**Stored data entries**
-*-

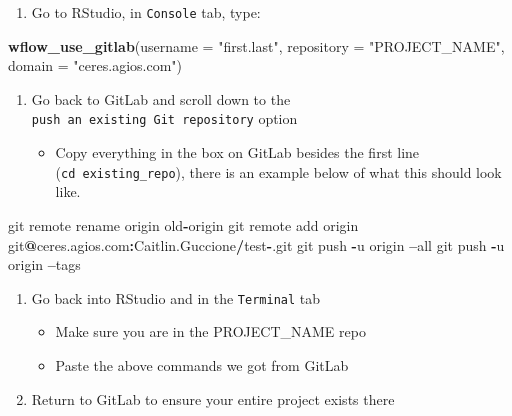 \documentclass[openany]{article}
\newenvironment{Shaded}{\begin{snugshade}}{\end{snugshade}}
\newcommand{\DataTypeTok}[1]{\textcolor[rgb]{0.13,0.29,0.53}{#1}}
\newcommand{\KeywordTok}[1]{\textcolor[rgb]{0.13,0.29,0.53}{\textbf{#1}}}
\newcommand{\NormalTok}[1]{#1}
\newcommand{\OperatorTok}[1]{\textcolor[rgb]{0.81,0.36,0.00}{\textbf{#1}}}
\newcommand{\StringTok}[1]{\textcolor[rgb]{0.31,0.60,0.02}{#1}}
\providecommand{\tightlist}{%
  \setlength{\itemsep}{0pt}\setlength{\parskip}{0pt}}
\begin{document}
\begin{enumerate}
\def\labelenumi{\arabic{enumi}.}
\tightlist
\item
  Go to RStudio, in \texttt{Console} tab, type:
\end{enumerate}

\begin{Shaded}
\begin{Highlighting}[]
 \KeywordTok{wflow_use_gitlab}\NormalTok{(}\DataTypeTok{username =} \StringTok{"first.last"}\NormalTok{, }\DataTypeTok{repository =} \StringTok{"PROJECT_NAME"}\NormalTok{, }\DataTypeTok{domain =} \StringTok{"ceres.agios.com"}\NormalTok{)}
\end{Highlighting}
\end{Shaded}

\begin{enumerate}
\def\labelenumi{\arabic{enumi}.}
\setcounter{enumi}{1}
\tightlist
\item
  Go back to GitLab and scroll down to the \texttt{push\ an\ existing\ Git\ repository} option

  \begin{itemize}
  \tightlist
  \item
    Copy everything in the box on GitLab besides the first line (\texttt{cd\ existing\_repo}), there is an example below of what this should look like.
  \end{itemize}
\end{enumerate}

\begin{Shaded}
\begin{Highlighting}[]
\NormalTok{git remote rename origin old}\OperatorTok{-}\NormalTok{origin}
\NormalTok{git remote add origin git}\OperatorTok{@}\NormalTok{ceres.agios.com}\OperatorTok{:}\NormalTok{Caitlin.Guccione}\OperatorTok{/}\NormalTok{test}\OperatorTok{-}\NormalTok{.git}
\NormalTok{git push }\OperatorTok{-}\NormalTok{u origin }\OperatorTok{--}\NormalTok{all}
\NormalTok{git push }\OperatorTok{-}\NormalTok{u origin }\OperatorTok{--}\NormalTok{tags}
\end{Highlighting}
\end{Shaded}

\begin{enumerate}
\def\labelenumi{\arabic{enumi}.}
\setcounter{enumi}{2}
\tightlist
\item
  Go back into RStudio and in the \texttt{Terminal} tab

  \begin{itemize}
  \tightlist
  \item
    Make sure you are in the PROJECT\_NAME repo
  \item
    Paste the above commands we got from GitLab
  \end{itemize}
\item
  Return to GitLab to ensure your entire project exists there
\end{enumerate}
\end{document}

-*-

**Task objective**
All the lines that hold the word "there" must appear in the answer, copied from the records.

**Response to the exercise**
    Copy everything in the box on GitLab besides the first line (\texttt{cd\ existing\_repo}), there is an example below of what this should look like.
  Return to GitLab to ensure your entire project exists there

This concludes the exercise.